Like most people, my illustrations start with an idea, and from there it’s just a question of how to get it on paper and looking as good as it can. This idea can develop through pointless doodling, something I’ve come across that’s inspired me, or can simply pop into my brain. Lately I find that I’ve been working a lot with the concept of imagination- there’s something very appealing about the ambiguousness of it, and I like narratives in which you can’t quite tell if something is real or imagined. Unfortunately, I find that the end result of my efforts rarely looks how it did it my head, but I don’t think this is always a bad thing- maybe sometimes it even looks better than I had imagined it. After the initial idea formulates, I normally fill a couple of sketchbook pages with some incredibly messy thumbnail sketches that only I can understand, to help me pinpoint the composition and what exactly it is I want to draw.


Recently I’ve rediscovered how much I like to use pencil when I illustrate.
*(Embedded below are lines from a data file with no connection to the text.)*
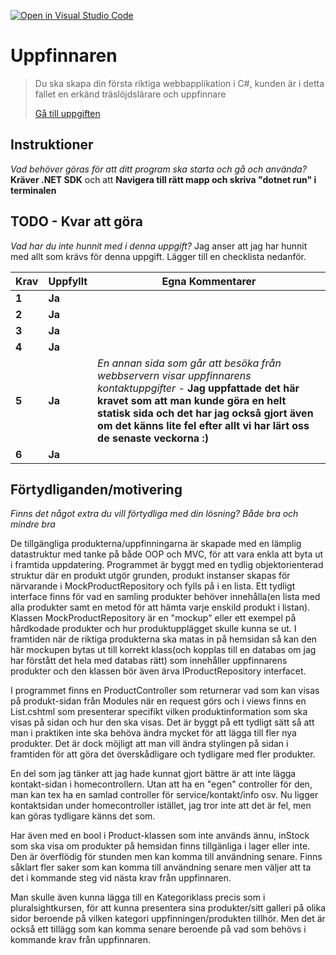 [![Open in Visual Studio Code](https://classroom.github.com/assets/open-in-vscode-f059dc9a6f8d3a56e377f745f24479a46679e63a5d9fe6f495e02850cd0d8118.svg)](https://classroom.github.com/online_ide?assignment_repo_id=6585065&assignment_repo_type=AssignmentRepo)
# Uppfinnaren

>Du ska skapa din första riktiga webbapplikation i C#, kunden är i detta fallet en erkänd träslöjdslärare och uppfinnare
>
>[Gå till uppgiften](https://ju.instructure.com/courses/5943/assignments/24065)

## Instruktioner

*Vad behöver göras för att ditt program ska starta och gå och använda?*
**Kräver .NET SDK** och att
**Navigera till rätt mapp och skriva "dotnet run" i terminalen**

## TODO - Kvar att göra

*Vad har du inte hunnit med i denna uppgift?*
Jag anser att jag har hunnit med allt som krävs för denna uppgift. Lägger till en checklista nedanför.

 |Krav|Uppfyllt|Egna Kommentarer|
 |---|---|---|
|**1**  |**Ja**| |
|**2**  |**Ja**| |
|**3**  |**Ja**| |
|**4**  |**Ja**| |
|**5**  |**Ja**|*En annan sida som går att besöka från webbservern visar uppfinnarens kontaktuppgifter* - **Jag uppfattade det här kravet som att man kunde göra en helt statisk sida och det har jag också gjort även om det känns lite fel efter allt vi har lärt oss de senaste veckorna :)** |
|**6**  |**Ja**| |

## Förtydliganden/motivering

*Finns det något extra du vill förtydliga med din lösning? Både bra och mindre bra*

De tillgängliga produkterna/uppfinningarna är skapade med en lämplig datastruktur med tanke på både OOP och MVC, för att vara enkla att byta ut i framtida uppdatering. Programmet är byggt med en tydlig objektorienterad struktur där en produkt utgör grunden, produkt instanser skapas för närvarande i MockProductRepository och fylls på i en lista. Ett tydligt interface finns för vad en samling produkter behöver innehålla(en lista med alla produkter samt en metod för att hämta varje enskild produkt i listan). Klassen MockProductRepository är en "mockup" eller ett exempel på hårdkodade produkter och hur produktupplägget skulle kunna se ut. I framtiden när de riktiga produkterna ska matas in på hemsidan så kan den här mockupen bytas ut till korrekt klass(och kopplas till en databas om jag har förstått det hela med databas rätt) som innehåller uppfinnarens produkter och den klassen bör även ärva IProductRepository interfacet. 

I programmet finns en ProductController som returnerar vad som kan visas på produkt-sidan från Modules när en request görs och i views finns en List.cshtml som presenterar specifikt vilken produktinformation som ska visas på sidan och hur den ska visas. Det är byggt på ett tydligt sätt så att man i praktiken inte ska behöva ändra mycket för att lägga till fler nya produkter. Det är dock möjligt att man vill ändra stylingen på sidan i framtiden för att göra det överskådligare och tydligare med fler produkter.

En del som jag tänker att jag hade kunnat gjort bättre är att inte lägga kontakt-sidan i homecontrollern. Utan att ha en "egen" controller för den, man kan tex ha en samlad controller för service/kontakt/info osv. Nu ligger kontaktsidan under homecontroller istället, jag tror inte att det är fel, men kan göras tydligare känns det som.

Har även med en bool i Product-klassen som inte används ännu, inStock som ska visa om produkter på hemsidan finns tillgänliga i lager eller inte. Den är överflödig för stunden men kan komma till användning senare. Finns såklart fler saker som kan komma till användning senare men väljer att ta det i kommande steg vid nästa krav från uppfinnaren.

Man skulle även kunna lägga till en Kategoriklass precis som i pluralsightkursen, för att kunna presentera sina produkter/sitt galleri på olika sidor beroende på vilken kategori uppfinningen/produkten tillhör. Men det är också ett tillägg som kan komma senare beroende på vad som behövs i kommande krav från uppfinnaren.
I love how many textures you can create with a pencil, and how versatile such a simple tool can really be. After I’ve drawn something up with my trusty pencil (which can take anywhere from half an hour to half a day), I scan my creation and clean it up on Photoshop, then I start to add colour. Colour is very important to my imagery; I think a strong, limited colour palette helps to keep my illustrations playful and makes them more successful. I normally pick anywhere up to five or six colours that I think work well together, and then begin digitally colouring the scan of the original pencil drawing. I don’t think that I really have a set way that I make all my illustrations, but if I did I guess that this would sum it up for a lot of them… But then again, I also like to screen print, and that’s a completely different process!